No vídeo, Eduardo afirma que nunca sugeriu substituir o Pix por sistemas americanos e classificou as publicações como uma ‘fake news’.
“Eu não pedi substituição de Pix, eu não pedi o fim do Pix, eu não falei nada com relação a piorar o meio de transação criado pelo presidente Bolsonaro, porque eu sou pró-Pix”, declarou.
A polêmica surgiu após veículos noticiarem que o parlamentar sugeriu a troca do Pix pelo Zelle durante uma entrevista sobre possíveis medidas comerciais dos Estados Unidos contra o Brasil. Eduardo argumentou que a menção ao sistema americano ocorreu apenas como comparação.
“Eu citei o Zelle para dizer o seguinte: americanos, olha só, calma aí. O que há de problema com o Pix quando vocês têm plataformas semelhantes sendo utilizadas nos Estados Unidos?”, afirmou.
Ao longo da gravação, o deputado disse que o objetivo era mostrar que existem mecanismos de transferência instantânea semelhantes ao Pix em território americano.
“O Zelle é algo semelhante ao Pix, assim como o Venmo. Tem vários outros meios de pagamento comumente utilizados nos Estados Unidos”, explicou.
Eduardo também contestou diretamente as reportagens que atribuíram a ele a defesa da substituição do sistema brasileiro. “Falei em acabar com o Pix? Falei em substituir o Pix pelo Zelle?”, questionou.
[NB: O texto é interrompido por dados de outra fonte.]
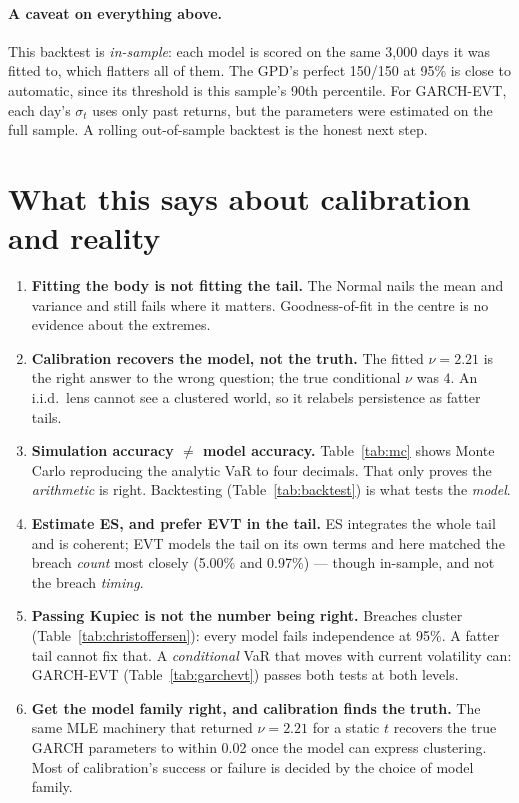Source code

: \documentclass[11pt]{article}
\begin{document}
\paragraph{A caveat on everything above.} This backtest is \emph{in-sample}:
each model is scored on the same 3{,}000 days it was fitted to, which flatters
all of them. The GPD's perfect 150/150 at 95\% is close to automatic, since
its threshold is this sample's 90th percentile. For GARCH-EVT, each day's
$\sigma_t$ uses only past returns, but the parameters were estimated on the
full sample. A rolling out-of-sample backtest is the honest next step.

\section{What this says about calibration and reality}
\begin{enumerate}[leftmargin=1.6em]
  \item \textbf{Fitting the body is not fitting the tail.} The Normal nails the
        mean and variance and still fails where it matters. Goodness-of-fit in
        the centre is no evidence about the extremes.
  \item \textbf{Calibration recovers the model, not the truth.} The fitted
        $\nu=2.21$ is the right answer to the wrong question; the true
        conditional $\nu$ was $4$. An i.i.d.\ lens cannot see a clustered world,
        so it relabels persistence as fatter tails.
  \item \textbf{Simulation accuracy $\ne$ model accuracy.} Table~\ref{tab:mc}
        shows Monte Carlo reproducing the analytic VaR to four decimals. That
        only proves the \emph{arithmetic} is right. Backtesting
        (Table~\ref{tab:backtest}) is what tests the \emph{model}.
  \item \textbf{Estimate ES, and prefer EVT in the tail.} ES integrates the
        whole tail and is coherent; EVT models the tail on its own terms and
        here matched the breach \emph{count} most closely (5.00\% and 0.97\%) --- though
        in-sample, and not the breach \emph{timing}.
  \item \textbf{Passing Kupiec is not the number being right.} Breaches
        cluster (Table~\ref{tab:christoffersen}): every model fails independence
        at 95\%. A fatter tail cannot fix that. A \emph{conditional} VaR that
        moves with current volatility can: GARCH-EVT
        (Table~\ref{tab:garchevt}) passes both tests at both levels.
  \item \textbf{Get the model family right, and calibration finds the truth.}
        The same MLE machinery that returned $\nu=2.21$ for a static $t$ recovers
        the true GARCH parameters to within 0.02 once the model can express
        clustering. Most of calibration's success or failure is decided by the
        choice of model family.
\end{enumerate}
\end{document}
Tarifas e negociação com os Estados Unidos
No vídeo, o parlamentar voltou a comentar as discussões sobre as tarifas comerciais envolvendo Brasil e Estados Unidos. Segundo ele, aliados do ex-presidente Jair Bolsonaro teriam atuado para evitar medidas contra o país antes das eleições.
“Nós fizemos um pedido aos americanos para que qualquer tipo de tarifa ou retaliação comercial esperasse pelo menos até a eleição deste ano”, afirmou.
Eduardo também atribuiu ao senador Flávio Bolsonaro a atuação para impedir a adoção de tarifas contra produtos brasileiros. “Se o Trump não taxar o Brasil, isso é 100% devido à conduta de Flávio Bolsonaro”, declarou.